Model step to load. If not specified, loads the last checkpoint.

Training Horizon

--num-epochs
int
default:"1"
Number of epochs over GSM8K training set.

Batch Sizes / Sampling

--device-batch-size
int
default:"8"
Maximum batch size per forward pass.
--examples-per-step
int
default:"16"
Total examples per optimization step across all ranks.
--num-samples
int
default:"16"
Number of samples per example/question.

Generation

--max-new-tokens
int
default:"256"
Maximum tokens to generate per sample.
--temperature
float
default:"1.0"
Sampling temperature for generation.
--top-k
int
default:"50"
Top-k sampling. 0 = disabled.

Optimization

--embedding-lr
float
default:"0.2"
Learning rate for embedding parameters (Adam).
--unembedding-lr
float
default:"0.004"
Learning rate for unembedding parameters (Adam).
--matrix-lr
float
default:"0.02"
Learning rate for matrix parameters (Muon).
--weight-decay
float
default:"0.0"
Weight decay for embedding/unembedding parameters (Adam).
--init-lr-frac
float
default:"0.05"
Initial learning rate as fraction of base learning rate.

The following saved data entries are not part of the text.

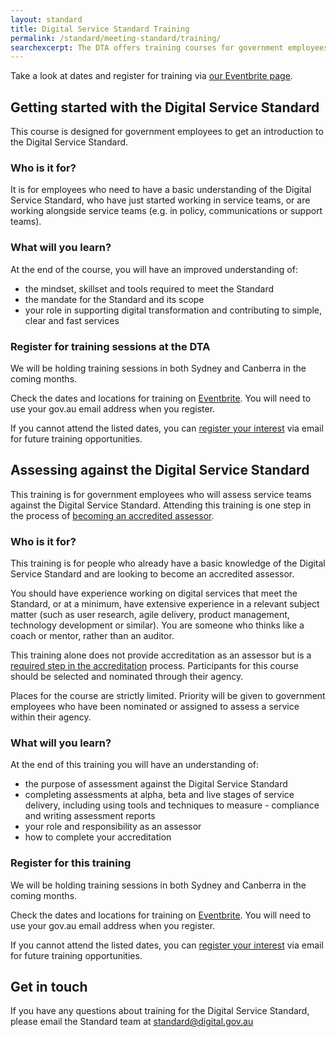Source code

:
 ```yaml
---
layout: standard
title: Digital Service Standard Training
permalink: /standard/meeting-standard/training/
searchexcerpt: The DTA offers training courses for government employees to help service teams meet the Digital Service Standard.
---
```


Take a look at dates and register for training via [our Eventbrite page](https://www.eventbrite.com.au/o/digital-transformation-agency-8025584572).

## Getting started with the Digital Service Standard

This course is designed for government employees to get an introduction to the Digital Service Standard. 

### Who is it for?

It is for employees who need to have a basic understanding of the Digital Service Standard, who have just started working in service teams, or are working alongside service teams (e.g. in policy, communications or support teams). 

### What will you learn?

At the end of the course, you will have an improved understanding of: 

- the mindset, skillset and tools required to meet the Standard
- the mandate for the Standard and its scope 
- your role in supporting digital transformation and contributing to simple, clear and fast services

### Register for training sessions at the DTA

We will be holding training sessions in both Sydney and Canberra in the coming months. 

Check the dates and locations for training on [Eventbrite](https://www.eventbrite.com.au/o/digital-transformation-agency-8025584572). You will need to use your gov.au email address when you register.

If you cannot attend the listed dates, you can [register your interest](mailto:standard@digital.gov.au) via email for future training opportunities. 

## Assessing against the Digital Service Standard

This training is for government employees who will assess service teams against the Digital Service Standard. Attending this training is one step in the process of [becoming an accredited assessor](https://www.dta.gov.au/standard/meeting-standard/becoming-an-assessor). 

### Who is it for?

This training is for people who already have a basic knowledge of the Digital Service Standard and are looking to become an accredited assessor. 

You should have experience working on digital services that meet the Standard, or at a minimum, have extensive experience in a relevant subject matter (such as user research, agile delivery, product management, technology development or similar). You are someone who thinks like a coach or mentor, rather than an auditor. 

This training alone does not provide accreditation as an assessor but is a [required step in the accreditation](https://www.dta.gov.au/standard/meeting-standard/becoming-an-assessor) process. Participants for this course should be selected and nominated through their agency.

Places for the course are strictly limited. Priority will be given to government employees who have been nominated or assigned to assess a service within their agency.

### What will you learn? 

At the end of this training you will have an understanding of: 

- the purpose of assessment against the Digital Service Standard 
- completing assessments at alpha, beta and live stages of service delivery, including using tools and techniques to measure - compliance and writing assessment reports
- your role and responsibility as an assessor 
- how to complete your accreditation

### Register for this training

We will be holding training sessions in both Sydney and Canberra in the coming months. 

Check the dates and locations for training on [Eventbrite](https://www.eventbrite.com.au/o/digital-transformation-agency-8025584572). You will need to use your gov.au email address when you register.

If you cannot attend the listed dates, you can [register your interest](mailto:standard@digital.gov.au) via email for future training opportunities. 

## Get in touch

If you have any questions about training for the Digital Service Standard, please email the Standard team at [standard@digital.gov.au](mailto:standard@digital.gov.au)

Evaluation / Checkpointing

--eval-every
int
default:"60"
Evaluate pass@k every N steps.
--eval-examples
int
default:"400"
Number of examples for pass@k evaluation.
--save-every
int
default:"60"
Save checkpoint every N steps.

Examples

Basic RL Training

torchrun --standalone --nproc_per_node=8 -m scripts.chat_rl \
  --run=my-rl-run \
  --model-tag=d24

Multiple Epochs

torchrun --standalone --nproc_per_node=8 -m scripts.chat_rl \
  --model-tag=d24 \
  --num-epochs=3

More Samples per Question

torchrun --standalone --nproc_per_node=8 -m scripts.chat_rl \
  --model-tag=d24 \
  --num-samples=32 \
  --examples-per-step=8

Higher Temperature Exploration

torchrun --standalone --nproc_per_node=8 -m scripts.chat_rl \
  --model-tag=d24 \
  --temperature=1.5 \
  --top-k=100

Reward Function

The reward is calculated by:
  1. Generating completions for GSM8K problems
  2. Extracting the final numerical answer from the completion
  3. Comparing with the ground truth answer
  4. Binary reward: 1.0 for correct, 0.0 for incorrect

Pass@k Evaluation

During evaluation, the script computes pass@k for k=1 to device_batch_size:
  • pass@1: At least one correct answer in top 1 sample
  • pass@k: At least one correct answer in top k samples
This measures the model’s ability to solve problems with multiple attempts.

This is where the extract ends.